I have an implicit function, say x**2 - y = 0 (to simplify), of which I want to obtain a plot for a certain range of x values.
sympy.plot_implicit usually gives some spreading of the lines that I am not happy with.
I would like to have access to the plotted values, and so pyplot.plot is preferable to me. Usually I use the following piece of code to get my explicit Sympy functions plotted, but I am unsure how to use something similar for exp = sym.Eq(x**2 - y, 0). Does anyone have a solutions for this?
import sympy as sym
import numpy as np
from matplotlib import pyplot as plt
x, y = sym.symbols('x y', nonnegative=True)
exp = x**2
# Plot using a numpy-ready function
x_arr = np.linspace(-2, 2, 100)
exp_func = sym.lambdify(x, exp, 'numpy')
exp_arr = exp_func(x_arr)
plt.plot(x_arr, exp_arr)
PS: my real expression is b_sim (see below) and I want the plot for the equation b_sim = -1. With sym.plot_implicit(b_sim + 1, (n,0.225,1.5), (h, -1.1, 1.1)) one can see the lines spreading I dislike.

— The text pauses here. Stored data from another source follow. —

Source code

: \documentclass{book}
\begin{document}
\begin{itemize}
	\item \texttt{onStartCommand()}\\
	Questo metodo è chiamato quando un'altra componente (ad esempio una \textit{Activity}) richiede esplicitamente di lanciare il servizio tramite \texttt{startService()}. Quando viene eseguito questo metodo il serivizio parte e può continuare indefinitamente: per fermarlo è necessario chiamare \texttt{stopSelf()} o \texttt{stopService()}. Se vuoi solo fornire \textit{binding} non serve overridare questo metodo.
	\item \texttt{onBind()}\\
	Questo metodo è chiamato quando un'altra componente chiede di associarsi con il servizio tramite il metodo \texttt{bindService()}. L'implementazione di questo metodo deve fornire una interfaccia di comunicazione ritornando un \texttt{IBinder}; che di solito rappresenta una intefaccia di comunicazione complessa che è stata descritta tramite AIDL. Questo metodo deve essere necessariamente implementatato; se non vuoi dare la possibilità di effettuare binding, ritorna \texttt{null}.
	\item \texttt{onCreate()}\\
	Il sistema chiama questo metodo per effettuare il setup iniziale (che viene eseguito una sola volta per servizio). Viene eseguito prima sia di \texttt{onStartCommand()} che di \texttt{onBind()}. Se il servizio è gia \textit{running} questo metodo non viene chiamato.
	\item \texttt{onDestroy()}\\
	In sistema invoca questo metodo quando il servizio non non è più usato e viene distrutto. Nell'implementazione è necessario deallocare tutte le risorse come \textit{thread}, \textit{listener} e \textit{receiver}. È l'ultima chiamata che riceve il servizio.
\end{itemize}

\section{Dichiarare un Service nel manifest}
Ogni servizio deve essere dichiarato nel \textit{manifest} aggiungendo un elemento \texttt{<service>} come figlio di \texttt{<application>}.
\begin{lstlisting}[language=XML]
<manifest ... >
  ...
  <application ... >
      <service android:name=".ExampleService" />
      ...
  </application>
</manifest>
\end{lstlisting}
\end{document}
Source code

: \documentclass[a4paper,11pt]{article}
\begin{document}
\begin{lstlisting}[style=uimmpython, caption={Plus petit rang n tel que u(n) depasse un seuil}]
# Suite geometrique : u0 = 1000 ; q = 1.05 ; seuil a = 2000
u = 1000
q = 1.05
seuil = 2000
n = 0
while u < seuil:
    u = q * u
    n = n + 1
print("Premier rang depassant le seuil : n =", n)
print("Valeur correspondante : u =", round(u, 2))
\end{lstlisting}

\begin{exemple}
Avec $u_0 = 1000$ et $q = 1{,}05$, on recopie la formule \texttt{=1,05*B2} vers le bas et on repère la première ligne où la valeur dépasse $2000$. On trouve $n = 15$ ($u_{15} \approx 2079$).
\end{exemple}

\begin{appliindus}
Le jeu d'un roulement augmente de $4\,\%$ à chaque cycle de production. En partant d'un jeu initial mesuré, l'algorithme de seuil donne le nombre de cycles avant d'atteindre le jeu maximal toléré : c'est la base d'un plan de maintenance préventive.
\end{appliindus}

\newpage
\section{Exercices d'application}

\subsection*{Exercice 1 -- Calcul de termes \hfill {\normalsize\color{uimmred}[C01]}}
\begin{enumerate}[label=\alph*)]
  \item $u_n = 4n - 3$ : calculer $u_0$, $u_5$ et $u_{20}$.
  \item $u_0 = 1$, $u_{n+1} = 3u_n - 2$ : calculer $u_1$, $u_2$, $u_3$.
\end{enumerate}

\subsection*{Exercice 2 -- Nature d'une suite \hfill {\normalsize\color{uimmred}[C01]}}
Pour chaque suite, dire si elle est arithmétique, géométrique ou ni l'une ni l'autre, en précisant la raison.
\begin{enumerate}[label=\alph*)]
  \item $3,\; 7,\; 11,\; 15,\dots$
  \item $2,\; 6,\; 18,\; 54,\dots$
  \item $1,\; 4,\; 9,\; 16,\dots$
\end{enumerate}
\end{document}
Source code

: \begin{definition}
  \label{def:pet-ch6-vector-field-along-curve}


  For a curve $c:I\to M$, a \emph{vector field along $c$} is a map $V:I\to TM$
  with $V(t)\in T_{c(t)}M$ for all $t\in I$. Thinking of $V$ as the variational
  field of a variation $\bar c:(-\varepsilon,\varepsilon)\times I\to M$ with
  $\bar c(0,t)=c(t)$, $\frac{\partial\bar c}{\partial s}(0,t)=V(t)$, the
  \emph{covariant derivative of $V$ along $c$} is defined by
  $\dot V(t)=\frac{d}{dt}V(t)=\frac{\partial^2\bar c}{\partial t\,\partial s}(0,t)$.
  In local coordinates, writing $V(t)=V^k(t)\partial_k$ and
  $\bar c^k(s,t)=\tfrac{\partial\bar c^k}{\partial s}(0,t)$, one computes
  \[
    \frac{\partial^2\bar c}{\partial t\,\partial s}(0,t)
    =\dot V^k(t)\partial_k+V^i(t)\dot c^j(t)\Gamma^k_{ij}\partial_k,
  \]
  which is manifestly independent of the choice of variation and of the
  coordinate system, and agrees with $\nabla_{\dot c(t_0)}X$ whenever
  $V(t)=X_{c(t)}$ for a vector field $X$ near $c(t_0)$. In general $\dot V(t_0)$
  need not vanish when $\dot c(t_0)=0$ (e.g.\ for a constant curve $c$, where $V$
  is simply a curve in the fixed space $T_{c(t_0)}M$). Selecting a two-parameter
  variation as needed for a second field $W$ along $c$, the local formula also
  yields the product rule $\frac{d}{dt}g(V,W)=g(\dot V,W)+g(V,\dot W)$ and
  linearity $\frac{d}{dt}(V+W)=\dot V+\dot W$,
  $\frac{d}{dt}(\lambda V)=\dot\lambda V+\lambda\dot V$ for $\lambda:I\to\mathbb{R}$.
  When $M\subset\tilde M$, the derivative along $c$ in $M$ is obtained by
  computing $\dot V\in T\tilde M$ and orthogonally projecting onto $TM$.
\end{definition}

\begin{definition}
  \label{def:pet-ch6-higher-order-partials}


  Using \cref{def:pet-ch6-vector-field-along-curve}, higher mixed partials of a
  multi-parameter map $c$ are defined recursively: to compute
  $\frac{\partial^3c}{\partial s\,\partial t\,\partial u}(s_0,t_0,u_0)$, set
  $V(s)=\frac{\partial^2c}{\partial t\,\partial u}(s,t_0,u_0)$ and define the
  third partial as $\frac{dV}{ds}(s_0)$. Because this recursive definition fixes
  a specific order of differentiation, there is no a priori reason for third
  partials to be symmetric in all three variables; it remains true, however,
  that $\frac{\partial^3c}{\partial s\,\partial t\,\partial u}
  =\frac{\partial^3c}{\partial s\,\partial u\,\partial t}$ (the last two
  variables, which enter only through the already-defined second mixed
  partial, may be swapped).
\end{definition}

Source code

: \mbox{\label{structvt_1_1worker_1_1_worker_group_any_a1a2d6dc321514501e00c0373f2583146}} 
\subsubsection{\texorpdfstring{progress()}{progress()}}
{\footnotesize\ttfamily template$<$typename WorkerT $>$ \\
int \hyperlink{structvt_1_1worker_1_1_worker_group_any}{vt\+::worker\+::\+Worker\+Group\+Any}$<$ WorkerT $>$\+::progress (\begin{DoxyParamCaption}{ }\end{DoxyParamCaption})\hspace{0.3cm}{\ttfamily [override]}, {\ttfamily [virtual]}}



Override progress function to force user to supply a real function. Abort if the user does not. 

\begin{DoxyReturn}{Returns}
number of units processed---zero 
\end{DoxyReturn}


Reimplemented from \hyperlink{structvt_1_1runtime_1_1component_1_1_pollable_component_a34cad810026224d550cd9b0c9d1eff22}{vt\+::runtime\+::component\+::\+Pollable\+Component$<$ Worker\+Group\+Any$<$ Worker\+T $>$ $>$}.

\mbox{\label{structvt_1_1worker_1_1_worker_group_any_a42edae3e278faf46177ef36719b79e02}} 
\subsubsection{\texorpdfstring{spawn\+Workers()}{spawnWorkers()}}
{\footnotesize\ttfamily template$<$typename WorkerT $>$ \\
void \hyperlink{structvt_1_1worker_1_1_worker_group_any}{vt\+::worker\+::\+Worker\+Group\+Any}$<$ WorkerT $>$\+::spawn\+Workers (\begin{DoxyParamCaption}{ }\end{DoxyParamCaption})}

Following Oscar Benjami's tips here, I attempted the following piece of code that is giving an error for roots.
from sympy import *
h, nu = symbols('h nu', nonnegative=True)
b_sim = 1.0*cos(pi*sqrt(1 - h)/(2*nu))*cos(pi*sqrt(h + 1)/(2*nu)) - 1.0*sin(pi*sqrt(1 - h)/(2*nu))*sin(pi*sqrt(h + 1)/(2*nu))/sqrt(1 - h**2)
eq = Eq(b_sim + 1, 0)
sols = roots(eq, h)
sym.plot(*sols, (nu, 0.225, 1.5), ylim=(-1.1, 1.1))